1

After receiving an answer from Montgomery Clift in another post (see here), I tried writing a function in order to loop through multiple days within a month span to collect data from Baseball Prospectus (example page here). The code successfully downloads each day's files, but then I receive the following error:

Error in list_to_dataframe(res, attr(.data, "split_labels"), .id, 
id_as_factor) : Results must be all atomic, or all data frames

The function code followed by what I'm running to try and collect all the data:

fetch_adjusted <- function(day) {
    fname <- paste0(“standings201909”, day, “.html”)
    download.file(url = 
paste0(“https://legacy.baseballprospectus.com/standings/index.php? 
odate=2019-09-“, day), destfile=fname)
    doc0 <- htmlParse(file=fname, encoding=“UTF-8”)
    doc1 <- xmlRoot(doc0)
    doc2 <- getNodeSet(doc1, “//table[@id=‘content’]”)
    standings <- readHTMLTable(doc2[[1]], header=TRUE, skip.rows=1, 
stringsAsFactors=FALSE)
    standings <- standings[[1]]
    standings$day <- day
    standings
}

Sept <- ldply(1:29, fetch_adjusted, .progress="text")

Can anyone help figure out how to adjust my current code so I can avoid any errors? Thank you!

UPDATE:

I'm now able to successfully download xls files from multiple dates within a span doing the following:

dates <- seq(as.Date("2019-09-01"), as.Date("2019-09-30"), by=1)

fetch_adjusted <- function(dates) {
 url <- 
 paste0("https://legacy.baseballprospectus.com/standings/index.php? 
 odate=", dates, "&otype=xls")
 destfile <- "test.xls"
 download.file(url, destfile, mode = "wb")
}

But now, no matter what mode I use ("w", "wb", "a") it's not appending the files so what I end up with is only the very last file (in this case, 2019-09-30), which is an empty spreadsheet. My thought is it's just overwriting the last file with the most recent every time. Is there a solution for this?

Abb
  • 109
  • 13
  • I removed the tag `PHP` from your question since it seems totally unrelated – brombeer Dec 19 '19 at 14:03
  • The problem is with this line `download.file(url, destfile, mode = "wb")` You are overwriting the same file. You can add a variable to `destfile` to make it unique.You'll end up with many files. You can then write a different function to read each file and append it to a single file. – Karthik Arumugham Dec 21 '19 at 06:31

1 Answers1

0

Per Karthik's comment above, the following did the trick:

dates <- seq(as.Date("2019-09-01"), as.Date("2019-09-30"), by=1)
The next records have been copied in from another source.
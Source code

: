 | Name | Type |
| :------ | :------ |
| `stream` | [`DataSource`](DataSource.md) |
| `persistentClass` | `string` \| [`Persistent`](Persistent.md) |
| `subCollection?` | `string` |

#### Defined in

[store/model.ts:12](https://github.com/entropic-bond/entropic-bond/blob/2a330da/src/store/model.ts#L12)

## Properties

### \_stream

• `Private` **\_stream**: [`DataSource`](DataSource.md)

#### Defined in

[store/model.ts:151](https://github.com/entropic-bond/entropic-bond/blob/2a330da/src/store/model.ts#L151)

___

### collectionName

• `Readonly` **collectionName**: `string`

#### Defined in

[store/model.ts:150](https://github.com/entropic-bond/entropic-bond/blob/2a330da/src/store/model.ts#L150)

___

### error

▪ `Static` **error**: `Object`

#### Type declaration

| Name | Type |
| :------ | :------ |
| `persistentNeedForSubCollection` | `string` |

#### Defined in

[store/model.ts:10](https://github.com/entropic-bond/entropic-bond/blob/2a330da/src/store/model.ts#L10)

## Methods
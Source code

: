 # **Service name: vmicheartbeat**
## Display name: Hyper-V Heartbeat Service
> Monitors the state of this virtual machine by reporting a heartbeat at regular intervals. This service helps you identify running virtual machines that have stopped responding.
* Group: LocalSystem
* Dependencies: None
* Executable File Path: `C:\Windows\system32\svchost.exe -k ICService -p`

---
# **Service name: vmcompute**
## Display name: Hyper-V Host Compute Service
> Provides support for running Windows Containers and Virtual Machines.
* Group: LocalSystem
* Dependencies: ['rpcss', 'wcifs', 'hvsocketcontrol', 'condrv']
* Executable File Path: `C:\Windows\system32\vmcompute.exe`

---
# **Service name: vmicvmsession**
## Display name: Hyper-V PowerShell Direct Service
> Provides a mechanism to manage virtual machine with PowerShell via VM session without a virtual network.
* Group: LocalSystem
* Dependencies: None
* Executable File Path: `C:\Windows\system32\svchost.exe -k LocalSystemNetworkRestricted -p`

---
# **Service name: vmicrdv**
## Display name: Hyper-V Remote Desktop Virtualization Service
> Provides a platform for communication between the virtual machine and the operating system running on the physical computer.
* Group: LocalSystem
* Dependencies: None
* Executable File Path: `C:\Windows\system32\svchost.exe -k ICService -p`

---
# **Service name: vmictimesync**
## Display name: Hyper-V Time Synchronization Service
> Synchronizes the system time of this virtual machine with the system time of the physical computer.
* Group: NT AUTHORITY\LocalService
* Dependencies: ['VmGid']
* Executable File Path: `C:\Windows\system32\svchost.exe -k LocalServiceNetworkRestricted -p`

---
fetch_adjusted <- function(dates) {
  url <- paste0("https://legacy.baseballprospectus.com/standings/index.php?odate=", dates, "&otype=xls")
  destfile <- paste0("/Desktop/Test/", dates, ".xls")
  download.file(url, destfile, mode = "wb")
 }

Sept <- ldply(dates, fetch_adjusted, .progress = "text")
Abb
  • 109
  • 13